# TASK BRIEF
Find and copy the lines in the records beneath this task that contain the word "index".

# DATASET ENTRIES
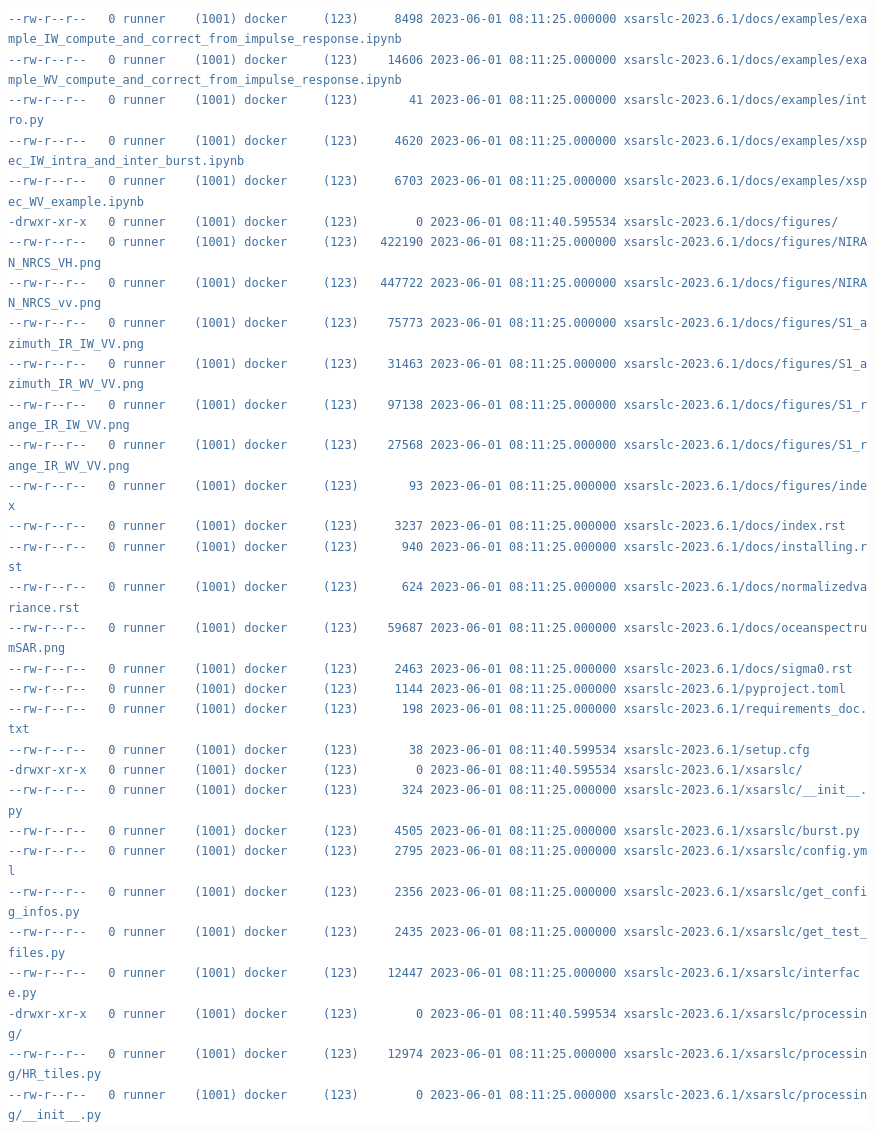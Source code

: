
 ```diff
--rw-r--r--   0 runner    (1001) docker     (123)     8498 2023-06-01 08:11:25.000000 xsarslc-2023.6.1/docs/examples/example_IW_compute_and_correct_from_impulse_response.ipynb
--rw-r--r--   0 runner    (1001) docker     (123)    14606 2023-06-01 08:11:25.000000 xsarslc-2023.6.1/docs/examples/example_WV_compute_and_correct_from_impulse_response.ipynb
--rw-r--r--   0 runner    (1001) docker     (123)       41 2023-06-01 08:11:25.000000 xsarslc-2023.6.1/docs/examples/intro.py
--rw-r--r--   0 runner    (1001) docker     (123)     4620 2023-06-01 08:11:25.000000 xsarslc-2023.6.1/docs/examples/xspec_IW_intra_and_inter_burst.ipynb
--rw-r--r--   0 runner    (1001) docker     (123)     6703 2023-06-01 08:11:25.000000 xsarslc-2023.6.1/docs/examples/xspec_WV_example.ipynb
-drwxr-xr-x   0 runner    (1001) docker     (123)        0 2023-06-01 08:11:40.595534 xsarslc-2023.6.1/docs/figures/
--rw-r--r--   0 runner    (1001) docker     (123)   422190 2023-06-01 08:11:25.000000 xsarslc-2023.6.1/docs/figures/NIRAN_NRCS_VH.png
--rw-r--r--   0 runner    (1001) docker     (123)   447722 2023-06-01 08:11:25.000000 xsarslc-2023.6.1/docs/figures/NIRAN_NRCS_vv.png
--rw-r--r--   0 runner    (1001) docker     (123)    75773 2023-06-01 08:11:25.000000 xsarslc-2023.6.1/docs/figures/S1_azimuth_IR_IW_VV.png
--rw-r--r--   0 runner    (1001) docker     (123)    31463 2023-06-01 08:11:25.000000 xsarslc-2023.6.1/docs/figures/S1_azimuth_IR_WV_VV.png
--rw-r--r--   0 runner    (1001) docker     (123)    97138 2023-06-01 08:11:25.000000 xsarslc-2023.6.1/docs/figures/S1_range_IR_IW_VV.png
--rw-r--r--   0 runner    (1001) docker     (123)    27568 2023-06-01 08:11:25.000000 xsarslc-2023.6.1/docs/figures/S1_range_IR_WV_VV.png
--rw-r--r--   0 runner    (1001) docker     (123)       93 2023-06-01 08:11:25.000000 xsarslc-2023.6.1/docs/figures/index
--rw-r--r--   0 runner    (1001) docker     (123)     3237 2023-06-01 08:11:25.000000 xsarslc-2023.6.1/docs/index.rst
--rw-r--r--   0 runner    (1001) docker     (123)      940 2023-06-01 08:11:25.000000 xsarslc-2023.6.1/docs/installing.rst
--rw-r--r--   0 runner    (1001) docker     (123)      624 2023-06-01 08:11:25.000000 xsarslc-2023.6.1/docs/normalizedvariance.rst
--rw-r--r--   0 runner    (1001) docker     (123)    59687 2023-06-01 08:11:25.000000 xsarslc-2023.6.1/docs/oceanspectrumSAR.png
--rw-r--r--   0 runner    (1001) docker     (123)     2463 2023-06-01 08:11:25.000000 xsarslc-2023.6.1/docs/sigma0.rst
--rw-r--r--   0 runner    (1001) docker     (123)     1144 2023-06-01 08:11:25.000000 xsarslc-2023.6.1/pyproject.toml
--rw-r--r--   0 runner    (1001) docker     (123)      198 2023-06-01 08:11:25.000000 xsarslc-2023.6.1/requirements_doc.txt
--rw-r--r--   0 runner    (1001) docker     (123)       38 2023-06-01 08:11:40.599534 xsarslc-2023.6.1/setup.cfg
-drwxr-xr-x   0 runner    (1001) docker     (123)        0 2023-06-01 08:11:40.595534 xsarslc-2023.6.1/xsarslc/
--rw-r--r--   0 runner    (1001) docker     (123)      324 2023-06-01 08:11:25.000000 xsarslc-2023.6.1/xsarslc/__init__.py
--rw-r--r--   0 runner    (1001) docker     (123)     4505 2023-06-01 08:11:25.000000 xsarslc-2023.6.1/xsarslc/burst.py
--rw-r--r--   0 runner    (1001) docker     (123)     2795 2023-06-01 08:11:25.000000 xsarslc-2023.6.1/xsarslc/config.yml
--rw-r--r--   0 runner    (1001) docker     (123)     2356 2023-06-01 08:11:25.000000 xsarslc-2023.6.1/xsarslc/get_config_infos.py
--rw-r--r--   0 runner    (1001) docker     (123)     2435 2023-06-01 08:11:25.000000 xsarslc-2023.6.1/xsarslc/get_test_files.py
--rw-r--r--   0 runner    (1001) docker     (123)    12447 2023-06-01 08:11:25.000000 xsarslc-2023.6.1/xsarslc/interface.py
-drwxr-xr-x   0 runner    (1001) docker     (123)        0 2023-06-01 08:11:40.599534 xsarslc-2023.6.1/xsarslc/processing/
--rw-r--r--   0 runner    (1001) docker     (123)    12974 2023-06-01 08:11:25.000000 xsarslc-2023.6.1/xsarslc/processing/HR_tiles.py
--rw-r--r--   0 runner    (1001) docker     (123)        0 2023-06-01 08:11:25.000000 xsarslc-2023.6.1/xsarslc/processing/__init__.py
```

# SOLUTION TO THIS PROBLEM
--rw-r--r--   0 runner    (1001) docker     (123)       93 2023-06-01 08:11:25.000000 xsarslc-2023.6.1/docs/figures/index
--rw-r--r--   0 runner    (1001) docker     (123)     3237 2023-06-01 08:11:25.000000 xsarslc-2023.6.1/docs/index.rst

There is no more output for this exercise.